Though an agreement has not yet been reached and declaring success would be premature, the stakeholders are working constructively toward a solution that may involve dramatic changes in Klamath River management, including the removal of several hydroelectric dams owned by PacifiCorp.

In all three cases, bold leadership has been an indispensable ingredient. And that leadership has come from both elected officials and stakeholders. In a leadership void hostility festers, battle lines harden, uncertainty is rampant and money is directed toward court battles and ineffective actions that are assumed to be politically safe. No one is better off in such a scenario, including politicians who are perceived as indecisive and feckless.

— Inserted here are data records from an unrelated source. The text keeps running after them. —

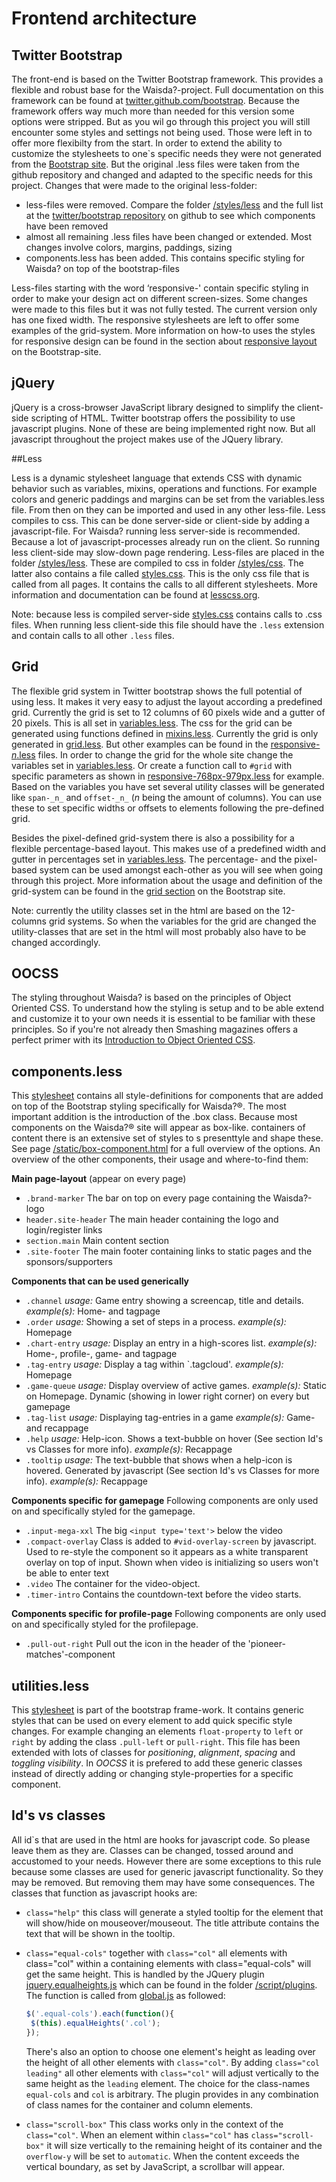 # Frontend architecture

## Twitter Bootstrap

The front-end is based on the Twitter Bootstrap framework. This provides a flexible and robust base for the Waisda?-project. Full documentation on this framework can be found at [twitter.github.com/bootstrap](http://twitter.github.com/bootstrap/ "Twitter Bootstrap"). Because the framework offers way much more than needed for this version some options were stripped. But as you wil go through this project you will still encounter some styles and settings not being used. Those were left in to offer more flexibilty from the start. In order to extend the ability to customize the stylesheets to one`s specific needs they were not generated from the [Bootstrap site](http://twitter.github.com/bootstrap/download.html "Customize and download twitter bootstrap"). But the original .less files were taken from the github repository and changed and adapted to the specific needs for this project. Changes that were made to the original less-folder:

* less-files were removed. Compare the folder [/styles/less](https://github.com/beeldengeluid/waisda/tree/master/src/main/webapp/static/styles/less) and the full list at the [twitter/bootstrap repository](https://github.com/twitter/bootstrap/tree/master/less "Twitter bootsrap repository") on github to see which components have been removed
* almost all remaining .less files have been changed or extended. Most changes involve colors, margins, paddings, sizing
* components.less has been added. This contains specific styling for Waisda? on top of the bootstrap-files

Less-files starting with the word ‘responsive-' contain specific styling in order to make your design act on different screen-sizes. Some changes were made to this files but it was not fully tested. The current version only has one fixed width. The responsive stylesheets are left to offer some examples of the grid-system. More information on how-to uses the styles for responsive design can be found in the section about [responsive layout](http://twitter.github.com/bootstrap/scaffolding.html#responsive "Bootstrap's responsive design") on the Bootstrap-site.

## jQuery

jQuery is a cross-browser JavaScript library designed to simplify the client-side scripting of HTML. Twitter bootstrap offers the possibility to use javascript plugins. None of these are being implemented right now. But all javascript throughout the project makes use of the JQuery library.

##Less

Less is a dynamic stylesheet language that extends CSS with dynamic behavior such as variables, mixins, operations and functions. For example colors and generic paddings and margins can be set from the variables.less file. From then on they can be imported and used in any other less-file.
Less compiles to css. This can be done server-side or client-side by adding a javascript-file. For Waisda? running less server-side is recommended. Because a lot of javascript-processes already run on the client. So running less client-side may slow-down page rendering.
Less-files are placed in the folder [/styles/less](https://github.com/beeldengeluid/waisda/tree/master/src/main/webapp/static/styles/less). These are compiled to css in folder [/styles/css](https://github.com/beeldengeluid/waisda/tree/master/src/main/webapp/static/styles/css/). The latter also contains a file called [styles.css](https://github.com/beeldengeluid/waisda/tree/master/src/main/webapp/static/styles/css/styles.css). This is the only css file that is called from all pages. It contains the calls to all different stylesheets. More information and documentation can be found at [lesscss.org](lesscss.org).

Note: because less is compiled server-side [styles.css](https://github.com/beeldengeluid/waisda/tree/master/src/main/webapp/static/styles/css/styles.css) contains calls to .css files. When running less client-side this file should have the `.less` extension and contain calls to all other `.less` files.

## Grid

The flexible grid system in Twitter bootstrap shows the full potential of using less. It makes it very easy to adjust the layout according a predefined grid. Currently the grid is set to 12 columns of 60 pixels wide and a gutter of 20 pixels. This is all set in [variables.less](https://github.com/beeldengeluid/waisda/tree/master/src/main/webapp/static/styles/less/varaibles.less). The css for the grid can be generated using functions defined in [mixins.less](https://github.com/beeldengeluid/waisda/tree/master/src/main/webapp/static/styles//less/mixins.less). Currently the grid is only generated in [grid.less](https://github.com/beeldengeluid/waisda/tree/master/src/main/webapp/static/styles//less/grid.less). But other examples can be found in the [responsive-_n_.less](https://github.com/beeldengeluid/waisda/tree/master/src/main/webapp/static/styles/less) files. In order to change the grid for the whole site change the variables set in [variables.less](https://github.com/beeldengeluid/waisda/tree/master/src/main/webapp/static/styles/less/variables.less). Or create a function call to `#grid` with specific parameters as shown in [responsive-768px-979px.less](https://github.com/beeldengeluid/waisda/tree/master/src/main/webapp/static/styles/less/responsive-768px-979px.less) for example.
Based on the variables you have set several utility classes will be generated like `span-_n_` and `offset-_n_` (_n_ being the amount of columns). You can use these to set specific widths or offsets to elements following the pre-defined grid.

Besides the pixel-defined grid-system there is also a possibility for a flexible percentage-based layout. This makes use of a predefined width and gutter in percentages set in [variables.less](https://github.com/beeldengeluid/waisda/tree/master/src/main/webapp/static/styles/less/variables.less). The percentage- and the pixel-based system can be used amongst each-other as you will see when going through this project. More information about the usage and definition of the grid-system can be found in the [grid section](http://twitter.github.com/bootstrap/scaffolding.html#gridSystem "Bootstrap's grid system") on the Bootstrap site.

Note: currently the utility classes set in the html are based on the 12-columns grid systems. So when the variables for the grid are changed the utility-classes that are set in the html will most probably also have to be changed accordingly.

## OOCSS

The styling throughout Waisda? is based on the principles of Object Oriented CSS. To understand how the styling is setup and to be able extend and customize it to your own needs it is essential to be familiar with these principles. So if you're not already then Smashing magazines offers a perfect primer with its [Introduction to Object Oriented CSS](http://coding.smashingmagazine.com/2011/12/12/an-introduction-to-object-oriented-css-oocss/ "Introduction to OOCSS on Smashing").

## components.less

This [stylesheet](https://github.com/beeldengeluid/waisda/tree/master/src/main/webapp/static/styles/less/components.less) contains all style-definitions for components that are added on top of the Bootstrap styling specifically for Waisda?®. The most important addition is the introduction of the .box class. Because most components on the Waisda?® site will appear as box-like. containers of content there is an extensive set of styles to s presenttyle and shape these. See page [/static/box-component.html](https://github.com/beeldengeluid/waisda/tree/master/src/main/webapp/static/box-component.html) for a full overview of the options. 
An overview of the other components, their usage and where-to-find them:

__Main page-layout__ (appear on every page)
* `.brand-marker`
The bar on top on every page containing the Waisda?-logo
* `header.site-header`
The main header containing the logo and login/register links
* `section.main`
Main content section
* `.site-footer`
The main footer containing links to static pages and the sponsors/supporters

__Components that can be used generically__
* `.channel`
_usage:_ Game entry showing a screencap, title and details.
_example(s):_ Home- and tagpage
* `.order`
_usage:_ Showing a set of steps in a process.
_example(s):_ Homepage
* `.chart-entry`
_usage:_ Display an entry in a high-scores list.
_example(s):_ Home-, profile-, game- and tagpage
* `.tag-entry`
_usage:_ Display a tag within `.tagcloud'.
_example(s):_ Homepage
* `.game-queue`
_usage:_ Display overview of active games. 
_example(s):_ Static on Homepage. Dynamic (showing in lower right corner) on every but gamepage
* `.tag-list`
_usage:_ Displaying tag-entries in a game
_example(s):_ Game- and recappage
* `.help`
_usage:_ Help-icon. Shows a text-bubble on hover (See section Id's vs Classes for more info).
_example(s):_ Recappage
* `.tooltip`
_usage:_ The text-bubble that shows when a help-icon is hovered. Generated by javascript (See section Id's vs Classes for more info).
_example(s):_ Recappage

__Components specific for gamepage__
Following components are only used on and specifically styled for the gamepage.
* `.input-mega-xxl`
The big `<input type='text'>` below the video
* `.compact-overlay`
Class is added to `#vid-overlay-screen` by javascript. Used to re-style the component so it appears as a white transparent overlay on top of input. 
Shown when video is initializing so users won't be able to enter text 
* `.video`
The container for the video-object.
* `.timer-intro`
Contains the countdown-text before the video starts.

__Components specific for profile-page__
Following components are only used on and specifically styled for the profilepage.
* `.pull-out-right`
Pull out the icon in the header of the 'pioneer-matches'-component

## utilities.less

This [stylesheet](https://github.com/beeldengeluid/waisda/tree/master/src/main/webapp/static/styles/less/utilities.less) is part of the bootstrap frame-work. It contains generic styles that can be used on every element to add quick specific style changes. For example changing an elements `float-property` to `left` or `right` by adding the class `.pull-left` or `pull-right`. This file has been extended with lots of classes for _positioning_, _alignment_, _spacing_ and _toggling visibility_. In _OOCSS_ it is prefered to add these generic classes instead of directly adding or changing style-properties for a specific component.

## Id's vs classes

All id`s that are used in the html are hooks for javascript code. So please leave them as they are. Classes can be changed, tossed around and accustomed to your needs. However there are some exceptions to this rule because some classes are used for generic javascript functionality. So they may be removed. But removing them may have some consequences. The classes that function as javascript hooks are:

* `class="help"`
    this class will generate a styled tooltip for the element that will show/hide on mouseover/mouseout. The title attribute contains the text that will be shown in the tooltip.
* `class="equal-cols"` together with `class="col"`
    all elements with class="col" within a containing elements with class="equal-cols" will get the same height. This is handled by the JQuery plugin [jquery.equalheights.js](https://github.com/beeldengeluid/waisda/tree/master/src/main/webapp/static/script/plugins/jquery.equalheights.js) which can be found in the folder [/script/plugins](https://github.com/beeldengeluid/waisda/tree/master/src/main/webapp/static/script/plugins). The function is called from [global.js](https://github.com/beeldengeluid/waisda/tree/master/src/main/webapp/static/script/global.js) as followed:

    ```JavaScript
    $('.equal-cols').each(function(){
     $(this).equalHeights('.col');
    });
    ```

    There's also an option to choose one element's height as leading over the height of all other elements with `class="col"`. By adding `class="col leading"` all other elements with `class="col"` will adjust vertically to the same height as the `leading` element.
    The choice for the class-names `equal-cols` and `col` is arbitrary. The plugin provides in any combination of class names for the container and column elements.
* `class="scroll-box"`
    This class works only in the context of the `class="col"`. When an element within `class="col"` has `class="scroll-box"` it will size vertically to the remaining height of its container and the `overflow-y` will be set to `automatic`. When the content exceeds the vertical boundary, as set by JavaScript, a scrollbar will appear.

These success stories by no means suggest that difficult and contentious environmental policy decisions are behind us. But we should recognize and celebrate the significance of what has been accomplished.

These collaborative efforts point the way toward progress on other seemingly intractable issues in the region, including recovery of Snake River salmon and the issue of removing the four costly dams on the lower Snake. They demonstrate what can be accomplished when ideology gives way to pragmatic problem-solving, and when antagonism gives way to listening to the concerns of others with whom you might not agree, but without whom progress is difficult or impossible to achieve.

So let’s give a hand to Gov. Gregoire and the Washington legislators from both sides of the aisle who have succeeded in enacting two new laws that will address the economic needs of their constituents while protecting and restoring the health of Washington’s environment for generations to come. And, here’s to many more collaborative successes in the future.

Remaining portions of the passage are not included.